> REQUIRED WORK
In the material below, find the line with "of these nuclides." and the line with "and fifth input", then output those two lines and every line between them, exactly.

> DATA RECORDS
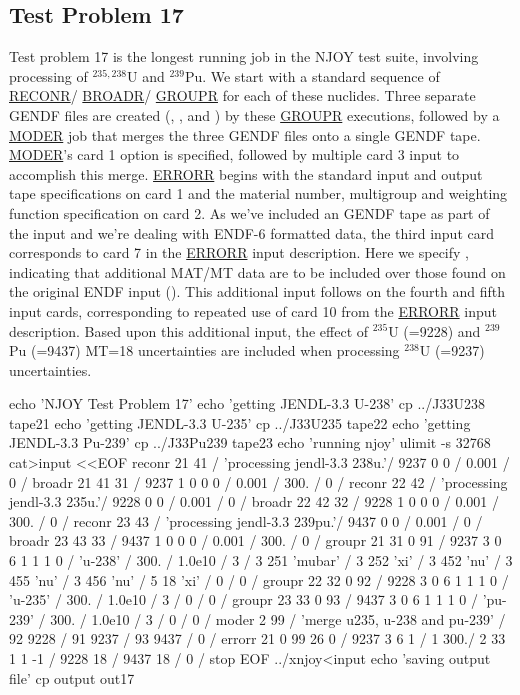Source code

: \subsection{Test Problem 17}
\label{ssMandT_17}

Test problem 17 is the longest running job in the NJOY test suite,
involving processing of $^{235,238}$U and $^{239}$Pu.  We start with
a standard sequence of \hyperlink{sRECONRhy}{RECONR}/
\hyperlink{sBROADRhy}{BROADR}/
\hyperlink{sGROUPRhy}{GROUPR} for each of these nuclides.
Three separate GENDF files are created (, ,
and ) by these \hyperlink{sGROUPRhy}{GROUPR}
executions, followed by a \hyperlink{sMODERhy}{MODER}
job that merges the three GENDF files onto a single GENDF
tape.  \hyperlink{sMODERhy}{MODER}'s
card 1  option is specified, followed by multiple card 3
input to accomplish this merge.  \hyperlink{sERRORRhy}{ERRORR}
begins with the standard input
and output tape specifications on card 1 and the material number,
multigroup and weighting function specification on card 2.  As we've
included an GENDF tape as part of the input and we're dealing with
ENDF-6 formatted data, the third input card corresponds to card 7 in
the \hyperlink{sERRORRhy}{ERRORR} input description.  Here we
specify , indicating that additional MAT/MT data are
to be included over those found on the original ENDF input
().  This additional input follows on the fourth
and fifth input cards, corresponding to repeated use of card 10
from the \hyperlink{sERRORRhy}{ERRORR} input description.  Based upon
this additional input, the effect of $^{235}$U (=9228) and
$^{239}$Pu (=9437) MT=18 uncertainties are included when processing
$^{238}$U (=9237) uncertainties.

\small
\begin{ccode}

echo 'NJOY Test Problem 17'
echo 'getting JENDL-3.3 U-238'
cp ../J33U238 tape21
echo 'getting JENDL-3.3 U-235'
cp ../J33U235 tape22
echo 'getting JENDL-3.3 Pu-239'
cp ../J33Pu239 tape23
echo 'running njoy'
ulimit -s 32768
cat>input <<EOF
 reconr
 21 41 /
 'processing jendl-3.3 238u.'/
 9237 0 0 /
 0.001 /
 0 /
 broadr
 21 41 31 /
 9237 1 0 0 0 /
 0.001 /
 300. /
 0 /
 reconr
 22 42 /
 'processing jendl-3.3 235u.'/
 9228 0 0 /
 0.001 /
 0 /
 broadr
 22 42 32 /
 9228 1 0 0 0 /
 0.001 /
 300. /
 0 /
 reconr
 23 43 /
 'processing jendl-3.3 239pu.'/
 9437 0 0 /
 0.001 /
 0 /
 broadr
 23 43 33 /
 9437 1 0 0 0 /
 0.001 /
 300. /
 0 /
 groupr
 21 31 0 91 /
 9237 3 0 6 1 1 1 0 /
 'u-238' /
 300. /
 1.0e10 /
 3 /
 3 251 'mubar' /
 3 252 'xi' /
 3 452 'nu' /
 3 455 'nu' /
 3 456 'nu' /
 5 18  'xi' /
 0 /
 0 /
 groupr
 22 32 0 92 /
 9228 3 0 6 1 1 1 0 /
 'u-235' /
 300. /
 1.0e10 /
 3 /
 0 /
 0 /
 groupr
 23 33 0 93 /
 9437 3 0 6 1 1 1 0 /
 'pu-239' /
 300. /
 1.0e10 /
 3 /
 0 /
 0 /
 moder
 2 99 /
 'merge u235, u-238 and pu-239' /
 92  9228 /
 91  9237 /
 93  9437 /
 0 /
 errorr
 21 0 99 26 0 /
 9237 3 6 1 /
 1 300./
 2 33 1 1 -1 /
 9228 18 /
 9437 18 /
 0 /
stop
EOF
../xnjoy<input
echo 'saving output file'
cp output out17

\end{ccode}
\normalsize

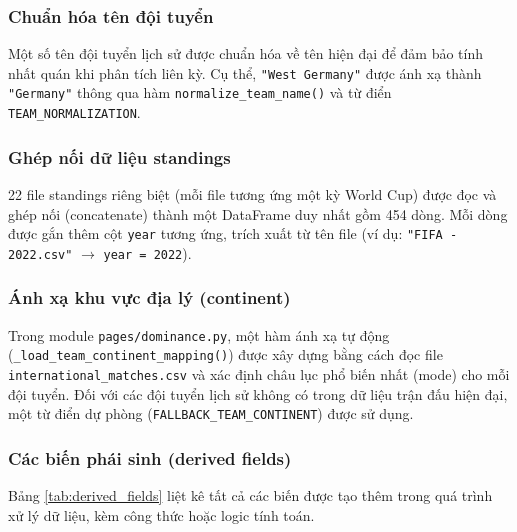 \documentclass[12pt,a4paper]{article}
\begin{document}
\subsubsection{Chuẩn hóa tên đội tuyển}
Một số tên đội tuyển lịch sử được chuẩn hóa về tên hiện đại để đảm bảo tính nhất quán khi phân tích liên kỳ. Cụ thể, \texttt{"West Germany"} được ánh xạ thành \texttt{"Germany"} thông qua hàm \texttt{normalize\_team\_name()} và từ điển \texttt{TEAM\_NORMALIZATION}.

\subsubsection{Ghép nối dữ liệu standings}
22 file standings riêng biệt (mỗi file tương ứng một kỳ World Cup) được đọc và ghép nối (concatenate) thành một DataFrame duy nhất gồm 454 dòng. Mỗi dòng được gắn thêm cột \texttt{year} tương ứng, trích xuất từ tên file (ví dụ: \texttt{"FIFA - 2022.csv"} $\rightarrow$ \texttt{year = 2022}).

\subsubsection{Ánh xạ khu vực địa lý (continent)}
Trong module \texttt{pages/dominance.py}, một hàm ánh xạ tự động (\texttt{\_load\_team\_continent\_mapping()}) được xây dựng bằng cách đọc file \texttt{international\_matches.csv} và xác định châu lục phổ biến nhất (mode) cho mỗi đội tuyển. Đối với các đội tuyển lịch sử không có trong dữ liệu trận đấu hiện đại, một từ điển dự phòng (\texttt{FALLBACK\_TEAM\_CONTINENT}) được sử dụng.

\subsubsection{Các biến phái sinh (derived fields)}
Bảng \ref{tab:derived_fields} liệt kê tất cả các biến được tạo thêm trong quá trình xử lý dữ liệu, kèm công thức hoặc logic tính toán.
\end{document}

> YOUR RESPONSE
\hyperlink{sGROUPRhy}{GROUPR} for each of these nuclides.
Three separate GENDF files are created (, ,
and ) by these \hyperlink{sGROUPRhy}{GROUPR}
executions, followed by a \hyperlink{sMODERhy}{MODER}
job that merges the three GENDF files onto a single GENDF
tape.  \hyperlink{sMODERhy}{MODER}'s
card 1  option is specified, followed by multiple card 3
input to accomplish this merge.  \hyperlink{sERRORRhy}{ERRORR}
begins with the standard input
and output tape specifications on card 1 and the material number,
multigroup and weighting function specification on card 2.  As we've
included an GENDF tape as part of the input and we're dealing with
ENDF-6 formatted data, the third input card corresponds to card 7 in
the \hyperlink{sERRORRhy}{ERRORR} input description.  Here we
specify , indicating that additional MAT/MT data are
to be included over those found on the original ENDF input
().  This additional input follows on the fourth
and fifth input cards, corresponding to repeated use of card 10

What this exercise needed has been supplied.